Interesting choice of technology, but you didn't completely convince me to why this is better than just using SQLite or PostgreSQL with a lagging replica. (You could probably start with either one and easily migrate to the other one if needed.)
In particular you've designed a very complicated system: Operationally you need an etcd cluster and a tailetc cluster. Code-wise you now have to maintain your own transaction-aware caching layer on top of etcd (https://github.com/tailscale/tailetc/blob/main/tailetc.go). That's quite a brave task considering how many databases fail at Jepsen. Have you tried running Jepsen tests on tailetc yourself? You also mentioned a secondary index system which I assume is built on top of tailetc again? How does that interact with tailetc?
Considering that high-availability was not a requirement and that the main problem with the previous solution was performance ("writes went from nearly a second (sometimes worse!) to milliseconds") it looks like a simple server with SQLite + some indexes could have gotten you quite far.

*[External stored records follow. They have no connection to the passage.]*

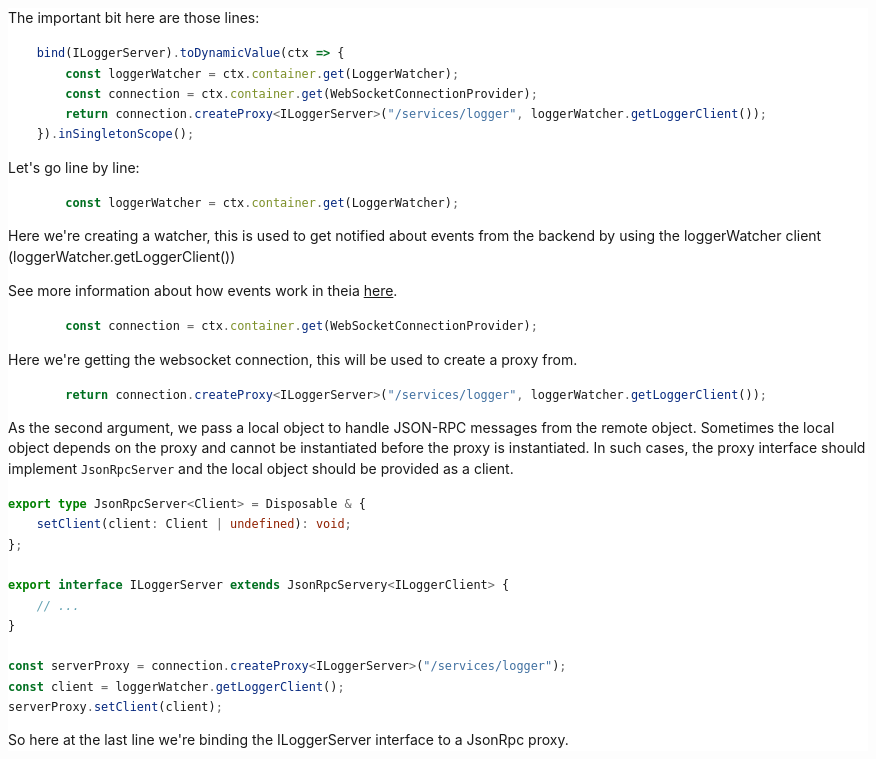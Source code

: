 The important bit here are those lines:

``` typescript
    bind(ILoggerServer).toDynamicValue(ctx => {
        const loggerWatcher = ctx.container.get(LoggerWatcher);
        const connection = ctx.container.get(WebSocketConnectionProvider);
        return connection.createProxy<ILoggerServer>("/services/logger", loggerWatcher.getLoggerClient());
    }).inSingletonScope();

```

Let's go line by line:

``` typescript
        const loggerWatcher = ctx.container.get(LoggerWatcher);
```

Here we're creating a watcher, this is used to get notified about events
from the backend by using the loggerWatcher client
(loggerWatcher.getLoggerClient())

See more information about how events work in theia [here](Events.md#events).

``` typescript
        const connection = ctx.container.get(WebSocketConnectionProvider);
```

Here we're getting the websocket connection, this will be used to create a proxy from.

``` typescript
        return connection.createProxy<ILoggerServer>("/services/logger", loggerWatcher.getLoggerClient());
```

As the second argument, we pass a local object to handle JSON-RPC messages from the remote object.
Sometimes the local object depends on the proxy and cannot be instantiated before the proxy is instantiated.
In such cases, the proxy interface should implement `JsonRpcServer` and the local object should be provided as a client.

```ts
export type JsonRpcServer<Client> = Disposable & {
    setClient(client: Client | undefined): void;
};

export interface ILoggerServer extends JsonRpcServery<ILoggerClient> {
    // ...
}

const serverProxy = connection.createProxy<ILoggerServer>("/services/logger");
const client = loggerWatcher.getLoggerClient();
serverProxy.setClient(client);
```

So here at the last line we're binding the ILoggerServer interface to a
JsonRpc proxy.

We don't really get the full overview from a short blog post like this though so maybe it turns out to be a great solution for you. The code quality itself looks great and it seems that you have thought about all of the hard problems.
> and a tailetc cluster
What do you mean by this part? tailetc is a library used by the client of etcd.
Running an etcd cluster is much easier than running an HA PostgreSQL or MySQL config. (I previously made LiveJournal and ran its massively sharded HA MySQL setup)
Neat. This is very similar to , which is _not_ a cache but rather a complete mirror of an Etcd keyspace. It does Key/Value decoding up front, into a user-defined & validated runtime type, and promises to never mutate an existing instance (instead decoding into a new instance upon revision change).
The typical workflow is do do all of your "reads" out of the keyspace, attempt to apply Etcd transactions, and (if needed) block until your keyspace has caught up such that you read your write -- or someone else's conflicting write.
Drat! I went looking for people doing something similar when I sat down to design our client, but did not find your package. That's a real pity, I would love to have collaborated on this.
I guess Go package discovery remains an unsolved problem.
Whoa, we hadn't seen that! At first glance it indeed appears to be perhaps exactly identical to what we did.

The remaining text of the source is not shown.